● GIVEN DATA:
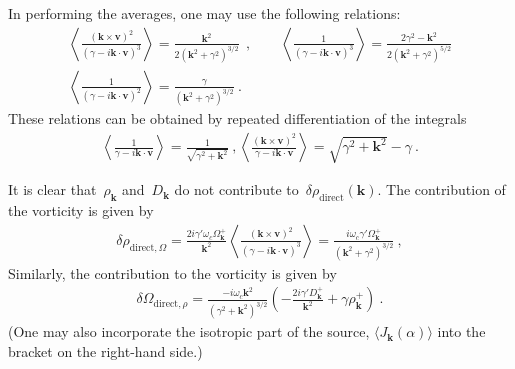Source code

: \documentclass[preprint,aps,eqsecnum]{revtex4-1}
\newcommand{\fplus}[1]{{#1}^{+}}
\begin{document}
In performing the averages, one may use the following relations:
\begin{align}
  \left\langle
  \frac{({\bm k}\times{\bm v})^2}{(\gamma - i {\bm k}\cdot{\bm v})^3}
  \right\rangle =
  \frac{{\bm k}^2}{2\left({\bm k}^2 + \gamma^2\right)^{3/2}}\
  \ , 
  \qquad
  \left\langle                                                                
  \frac{1}{(\gamma - i {\bm k}\cdot{\bm v})^3}    
  \right\rangle = \frac{2\gamma^2 - {\bm k}^2}{
  2 \left({\bm k}^2 + \gamma^2\right)^{5/2}} \\
  \left\langle                                                                
  \frac{1}{(\gamma - i {\bm k}\cdot{\bm v})^2}    
  \right\rangle = \frac{\gamma}{
   \left({\bm k}^2 + \gamma^2\right)^{3/2}} \ . 
\end{align}
These relations can be obtained by repeated differentiation
of the integrals
\begin{align}
  \left\langle \frac{1}{\gamma - i {\bm k}\cdot{\bm v}} \right\rangle
  = \frac{1}{\sqrt{\gamma^2 + {\bm k}^2}}\ ,
  \left\langle \frac{({\bm k}\times{\bm v})^2}{
  \gamma - i {\bm k}\cdot{\bm v}} \right\rangle
  = \sqrt{\gamma^2 + {\bm k}^2} - \gamma \ .  
\end{align}


It is clear that~$\rho_{\bm k}$
and~$D_{\bm k}$ do not contribute to~$ \delta \rho_\mathrm{direct}({\bm k})$.
The contribution of the vorticity is given by
\begin{align}
  \delta \rho_{\mathrm{direct},\Omega}
  = \frac{2i\gamma' \omega_c\fplus{\Omega}_{\bm k}}{{\bm k}^2} \left\langle
  \frac{({\bm k}\times{\bm v})^2}{(\gamma - i {\bm k}\cdot{\bm v})^3}
  \right\rangle
  = \frac{i\omega_c \gamma'\fplus{\Omega}_{\bm k}}{
       \left({\bm k}^2 + \gamma^2\right)^{3/2}} \ , 
\end{align}
Similarly, the contribution to the vorticity is given by
\begin{align}
  \delta\Omega_{\mathrm{direct}, \rho} =
  \frac{-i \omega_c {\bm k}^2}{\left(\gamma^2 + {\bm k}^2\right)^{3/2}}
  \left( - \frac{2i\gamma' \fplus{D}_{\bm k}}{{\bm k}^2}
     + \gamma \fplus{\rho}_{\bm k}\right)\ . 
\end{align}
(One may also incorporate the isotropic part of the source,
$\langle J_{\bm k}(\alpha) \rangle$ into the bracket on the
right-hand side.)
\end{document}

● TASK TO COMPLETE: Set down exactly, and only, the lines from the one containing "The contribution of the vorticity is given by" through the final line of the entries above.

● ANSWER AREA:
The contribution of the vorticity is given by
\begin{align}
  \delta \rho_{\mathrm{direct},\Omega}
  = \frac{2i\gamma' \omega_c\fplus{\Omega}_{\bm k}}{{\bm k}^2} \left\langle
  \frac{({\bm k}\times{\bm v})^2}{(\gamma - i {\bm k}\cdot{\bm v})^3}
  \right\rangle
  = \frac{i\omega_c \gamma'\fplus{\Omega}_{\bm k}}{
       \left({\bm k}^2 + \gamma^2\right)^{3/2}} \ , 
\end{align}
Similarly, the contribution to the vorticity is given by
\begin{align}
  \delta\Omega_{\mathrm{direct}, \rho} =
  \frac{-i \omega_c {\bm k}^2}{\left(\gamma^2 + {\bm k}^2\right)^{3/2}}
  \left( - \frac{2i\gamma' \fplus{D}_{\bm k}}{{\bm k}^2}
     + \gamma \fplus{\rho}_{\bm k}\right)\ . 
\end{align}
(One may also incorporate the isotropic part of the source,
$\langle J_{\bm k}(\alpha) \rangle$ into the bracket on the
right-hand side.)
\end{document}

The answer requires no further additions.